Hammer of Heretics Episode 2: Morality Limits Your Freedom!
Welcome back to Hammer of Heretics (it has been a while), where I look at arguments against Catholicism, and mistaken beliefs our society in general has – especially those that I think are logically indefensible, and/or just dumb. Then I take the good old malleus of logic to ’em (as you can see in the picture above (which is absolutely not shopped (very well)).
Last time, I took on a silly atheist argument against God’s existence, but this time I’m looking at one of the (very false) underlying assumptions that many, if not most people today seem to make about life.
Ever hear people talk about violating their moral standards in terms like “letting loose,” or “breaking free?” How about that ever-comical Freedom From Religion Foundation? We’ve all seen them. Everywhere today there seems to be the sense that religious people (or even non-religious people with strong moral convictions) are being oppressed by their beliefs. That they somehow need to be liberated from their own moral behavior in order to be truly free.
But is this actually the case?
The surface level examination of life leads us to think that if we restrict ourselves from doing certain things, our freedom becomes limited. But a deeper examination of the consequences of moral behavior will actually show that it enhances freedom.
There are a couple of key realizations that need to be made before this makes any sense. The first is that usually, doing good is hard, and doing evil is easy. This is because evil is almost always when the will gives in to some natural desire in an immoral way, whereas doing good is normally when the will is in firm control, which is difficult. This is actually pretty easy to see, if you think about it. Try to think of one saint who had an easy life. Now consider how easy it is in our society to live a life of sin. Consider how easy it is to simply stay in bed all day, and waste your life, and how hard it sometimes is to get up, work, and develop your talents. Consider how easy it is to overeat, and how hard it is to give up our favorite foods, or even eat a lesser portion. Consider how easy it is to stare at that attractive person on the street, or on TV, or on the internet, and how hard it can be to grasp their worth, their profound human dignity.

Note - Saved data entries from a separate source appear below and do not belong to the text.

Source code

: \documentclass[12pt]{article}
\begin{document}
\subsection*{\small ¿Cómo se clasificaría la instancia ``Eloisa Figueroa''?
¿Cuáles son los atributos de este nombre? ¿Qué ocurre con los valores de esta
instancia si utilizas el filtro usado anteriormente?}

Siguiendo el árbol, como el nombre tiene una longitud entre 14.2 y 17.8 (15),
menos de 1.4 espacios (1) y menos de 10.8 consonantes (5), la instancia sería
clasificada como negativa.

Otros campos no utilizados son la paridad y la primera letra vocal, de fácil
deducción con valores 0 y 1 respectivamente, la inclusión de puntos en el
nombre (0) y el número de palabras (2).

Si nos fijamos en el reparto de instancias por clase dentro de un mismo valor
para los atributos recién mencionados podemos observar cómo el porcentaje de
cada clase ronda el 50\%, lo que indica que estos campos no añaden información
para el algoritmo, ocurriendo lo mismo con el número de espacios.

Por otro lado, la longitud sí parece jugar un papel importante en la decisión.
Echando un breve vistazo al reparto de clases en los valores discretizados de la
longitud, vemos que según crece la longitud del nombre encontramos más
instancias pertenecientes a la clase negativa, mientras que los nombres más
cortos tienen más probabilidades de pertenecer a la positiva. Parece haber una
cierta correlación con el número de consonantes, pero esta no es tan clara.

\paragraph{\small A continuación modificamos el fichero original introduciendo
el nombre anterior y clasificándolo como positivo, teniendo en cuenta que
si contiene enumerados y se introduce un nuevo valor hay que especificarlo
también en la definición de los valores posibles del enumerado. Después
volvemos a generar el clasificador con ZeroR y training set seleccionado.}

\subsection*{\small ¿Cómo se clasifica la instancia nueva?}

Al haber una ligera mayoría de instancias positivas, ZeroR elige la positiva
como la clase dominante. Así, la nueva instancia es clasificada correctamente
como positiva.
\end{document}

The second realization is that our ability to make future decisions is largely based on the decisions we make now, and have made in the past. Every decision we make changes us as a person. Every time I lie, I become more of a liar. It becomes harder for me to be truthful in the future. My immoral acts get me stuck in a rut, and in this way, they take away my freedom. Think about what St. Paul says in Romans 7:19, “For what I do is not the good I want to do; no, the evil I do not want to do–this I keep on doing.” Sound familiar? It sure does to me. And it does not sound even remotely like freedom.
Doing good does the opposite. Each small act of good, in which my will triumphs over my instincts, makes it that much easier to do that heroically good act which I might not yet be capable of. Every time I choose to do what’s right, even when it’s hard, I become capable of doing better, and therefore more free. This is why Blessed Pope John Paul II characterised freedom as the ability to do what is right.
I think the best metaphor to use to understand this is to think of a person playing a piano. Our society believes that the person who bangs on whatever keys they wish, without bothering to learn or to care about what sounds good, is more free. But is this true freedom? In reality, there is only one option available, and that is to play keys randomly. That is no free choice at all! The modern “free man” is similar. He refuses to learn or to care about what is good, and so is left with only one option: to follow his instinct, or the trends of a society, or whatever other influences he encounters. He is tossed on the chaotic waves of his circumstances like a ship without an anchor.
In contrast to this, we have the image of the man who sits down, and restrains his urge to play random notes on the piano. Perhaps he does play randomly for a while, perhaps for a long time, but at some point he stops, and begins to devote himself to learning to truly play the piano. Eventually, we will see the vision of true freedom: the master pianist. It is he who truly has the freedom to play anything. He could still choose to bang discordantly on the piano, but he could also play any of an endless array of beautiful pieces of music. And with each new thing he learns, his freedom grows.
What we’re really talking about here is the concept of virtue. Virtue is a philosophical way of expressing that ‘practice makes perfect’ also applies to moral behavior. What we practice, we get better at. Therefore, the more we do good, the more we are free to do more and greater good things. There’s an expression I heard once, “if you want to be a saint, just act like one.”
The reality is, most people in our society strongly believe that morality will only hinder them. And there is another deception that goes along with this modern disdain for morality – the idea that a person’s actions are separate from who they are. It sounds absurd when stated clearly (and it is absurd), but this is how many people think. How many times have you heard lines like, “Sure I like to watch porn, but I’m still a good person,” or “I don’t really believe all the teachings of the Church, but as long as I’m a decent person God won’t send me to hell.” This is a delusion; we are what we do. And many of us (myself included) need to stand up and take responsibility for our own free choices.